Sur les 40 millions de personnes atteintes aujourd’hui par le VIH, 28 millions vivent en Afrique sub-saharienne, 6 millions en Asie du sud et du sud-est, 1,5 million en Amérique latine, 500 000 dans les Caraïbes, 1 million en Europe de l’est et Asie centrale, 1 million en Extrême-Orient et dans le Pacifique, 500 000 en Afrique du Nord et au Moyen-Orient, 500 000 en Europe de l’ouest et 1 million en Amérique du  nord.

L’espérance de vie est aujourd’hui de 47 ans en Afrique sub-saharienne : elle serait de 62 ans sans le  VIH/SIDA.

Le Fonds Mondial  créé sur les instances de Kofi Annan était supposé disposer de 10 billions de dollars par an, fournis par les différents pays du monde au prorata de leur produit national. Il ne dispose que de 2,1 billion pour les cinq prochaines années, soit 4% de ce que Kofi Annan demandait pour l’année dernière.

Les considérations :

 Sont cités cinq pays importants par leur population, le développement de l’épidémie,  les choix qu’ils ont à faire et l’insuffisance de leur réponse : la Russie, le Nigeria, l’Inde, l’Ethiopie et la Chine. Considérer le monde comme multiplicité de pays et donc de possibles nous paraît une bonne chose. La même considération prévaut lorsqu’il s’agit d’exemplifier le fait que « l’argent existe » : Canada, Chine, Etats-Unis.

Finalement, ce texte parle au présent , considère qu’il y a un monde et déclare que toute vie compte : « The fate of people like Fred Minandi rests on our actions and the actions of ours leaders.
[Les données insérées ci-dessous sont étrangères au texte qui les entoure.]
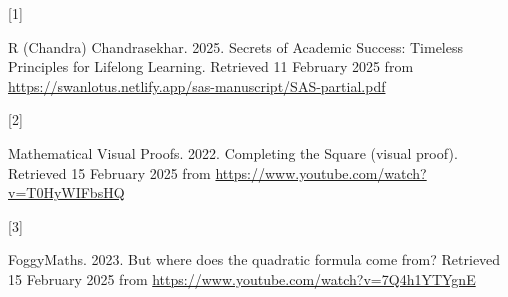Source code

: \documentclass[
  a4paper,
]{article}
\newlength{\cslhangindent}
\newlength{\csllabelwidth}
\newenvironment{CSLReferences}[2] %
 {\begin{list}{}{%
  \setlength{\itemindent}{0pt}
  \setlength{\leftmargin}{0pt}
  \setlength{\parsep}{0pt}
  \ifodd #1
   \setlength{\leftmargin}{\cslhangindent}
   \setlength{\itemindent}{-1\cslhangindent}
  \fi
  \setlength{\itemsep}{#2\baselineskip}}}
 {\end{list}}
\newcommand{\CSLLeftMargin}[1]{\parbox[t]{\csllabelwidth}{\strut#1\strut}}
\newcommand{\CSLRightInline}[1]{\parbox[t]{\linewidth - \csllabelwidth}{\strut#1\strut}}
\begin{document}
\label{refs}
\begin{CSLReferences}{0}{0}
\CSLLeftMargin{{[}1{]} }%
\CSLRightInline{R (Chandra) Chandrasekhar. 2025. {Secrets of Academic
Success}: {Timeless Principles for Lifelong Learning}. Retrieved 11
February 2025 from
\url{https://swanlotus.netlify.app/sas-manuscript/SAS-partial.pdf}}

\CSLLeftMargin{{[}2{]} }%
\CSLRightInline{Mathematical Visual Proofs. 2022. {Completing the Square
(visual proof)}. Retrieved 15 February 2025 from
\url{https://www.youtube.com/watch?v=T0HyWIFbsHQ}}

\CSLLeftMargin{{[}3{]} }%
\CSLRightInline{FoggyMaths. 2023. {But where does the quadratic formula
come from?} Retrieved 15 February 2025 from
\url{https://www.youtube.com/watch?v=7Q4h1YTYgnE}}

\end{CSLReferences}
\end{document}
The time to act is now », telle est la phrase finale.

 

Après quoi les militants que nous sommes peuvent demander quelle est l’action envisagée, et remarquer que les phrases qui précèdent immédiatement la conclusion sont les suivantes : « Inaction against HIV/AIDS today is a crime against humanity that cannot be tolerated any longer. Immediate action is needed to move this issue forward and must start by ensuring  that political leaders fulfil their commitments on a local, regional and global basis  without further delay ».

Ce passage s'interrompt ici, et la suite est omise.